Prime Minister Mark Carney’s visit to Kyiv for Ukraine’s Independence Day was most welcome, continuing the admirable solidarity which Justin Trudeau showed on his four visits to Kyiv after Russia’s full-scale invasion in 2022.
Carney’s visit came in the context of his visit to Poland, Ukraine’s staunchest ally — and now a serious military force in Europe. A century ago, Poland and Ukraine were recent wartime enemies. It is one of the great reconciliations of recent history that the Western Slavs (Poland) and Eastern Slavs (Ukraine) have so thoroughly reconciled that when millions of Ukrainians fled westward in 2022 there were no refugee camps in Poland. Ukrainians were housed by Poles in their own homes.
The 20th Century was an exceedingly difficult one for the Slavic peoples; mere survival, to say nothing of liberty and prosperity, was the dramatic challenge. Poland and Ukraine, the perilous places between Berlin and Moscow, were characterized as the “bloodlands” by historian Timothy Snyder.
Choosing a national day is easy for young countries. We have July 1, the date of Confederation; the Americans July 4, their declaration of independence. The millennium-old history of the Slavs, dating to their Christian baptism in the 10th century, is rather more complex. Which date, which liberation, which independence to choose?
The Ukrainians observe Aug. 24, the date in 1991 when their national parliament declared their independence from the Union of Soviet Socialist Republics — later ratified by more than 90 per cent of the Ukrainian people in a referendum. For a people who date their origin to 988, 1991 was more than a thousand years into their story, but independence from Moscow was the pressing issue then, as it is now.
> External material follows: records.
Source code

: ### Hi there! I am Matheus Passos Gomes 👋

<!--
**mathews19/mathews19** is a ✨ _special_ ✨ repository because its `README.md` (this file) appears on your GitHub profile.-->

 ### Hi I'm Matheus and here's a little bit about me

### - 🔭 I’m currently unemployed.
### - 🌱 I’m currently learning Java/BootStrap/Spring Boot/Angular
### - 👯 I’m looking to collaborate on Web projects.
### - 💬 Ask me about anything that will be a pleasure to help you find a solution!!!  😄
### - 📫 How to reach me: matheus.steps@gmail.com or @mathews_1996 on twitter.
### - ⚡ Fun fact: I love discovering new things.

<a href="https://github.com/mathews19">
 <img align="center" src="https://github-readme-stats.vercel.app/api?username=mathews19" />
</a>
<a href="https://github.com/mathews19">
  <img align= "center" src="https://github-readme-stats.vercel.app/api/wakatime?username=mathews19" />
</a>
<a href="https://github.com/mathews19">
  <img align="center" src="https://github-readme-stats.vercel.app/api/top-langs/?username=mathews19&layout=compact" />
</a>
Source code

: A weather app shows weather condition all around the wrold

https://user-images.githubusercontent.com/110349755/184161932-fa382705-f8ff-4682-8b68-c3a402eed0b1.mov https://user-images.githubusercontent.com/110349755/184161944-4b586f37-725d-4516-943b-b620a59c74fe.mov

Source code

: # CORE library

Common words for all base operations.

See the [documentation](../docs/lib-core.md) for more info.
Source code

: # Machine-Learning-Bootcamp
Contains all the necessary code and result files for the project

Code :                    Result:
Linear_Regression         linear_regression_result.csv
Next door in Poland, Independence Day is marked on Nov. 11, our Remembrance Day. At the end of the Great War in 1918, Poland was restored to the map of Europe. In 1795, Poland’s neighbours — the Kingdom of Prussia (Germany), the Habsburg empire (Austria), and Tsarist Russia — partitioned Poland into thirds and absorbed its territory. Poland ceased to exist cartographically and politically, but remained culturally and spiritually. It would survive 123 years as a nation without a state until the fall of the Prussian kaiser, Habsburg emperor and Russian tsar during the First World War. Their Nov. 11 Independence Day marks that remarkable act of survival, even more so than their defeat of Soviet communism in the 1980s.
During his visit to Poland in 1983, his countrymen then living under communist martial law — the regime at war with its own people — St. John Paul II made a visit to the national shrine of Our Lady of Jasna Góra in the city of Częstochowa. There he reflected upon the cost of national identity and freedom, a price the Slavic peoples have paid repeatedly in their long history.
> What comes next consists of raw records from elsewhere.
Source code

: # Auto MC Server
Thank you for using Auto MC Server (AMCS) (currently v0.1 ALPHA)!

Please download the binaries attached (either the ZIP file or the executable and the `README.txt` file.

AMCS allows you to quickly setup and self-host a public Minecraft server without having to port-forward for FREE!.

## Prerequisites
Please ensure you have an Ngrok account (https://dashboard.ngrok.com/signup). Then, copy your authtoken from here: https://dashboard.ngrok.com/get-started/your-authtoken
“Tell me what your love is, and I’ll tell you who you are,” John Paul said to a gathering of young people. He then spoke of their shared love of their nation, their people, their culture, their love for Poland.
“(Each of us) feel(s) responsible for this great common heritage, whose name is Poland,” he said. “This name defines all of us. This name obliges us all. This name costs us all.”
“Perhaps sometimes we envy the French, the Germans or the Americans, because their name is not tied to such a price of history, and because they are much more easily free,” he continued. “While our Polish freedom is so expensive. I will not, dear ones, make a comparative analysis. I will only say that it is precisely what costs that constitutes value. Indeed, one cannot be truly free without an honest and profound relationship with values. We do not want a Poland that costs us nothing.”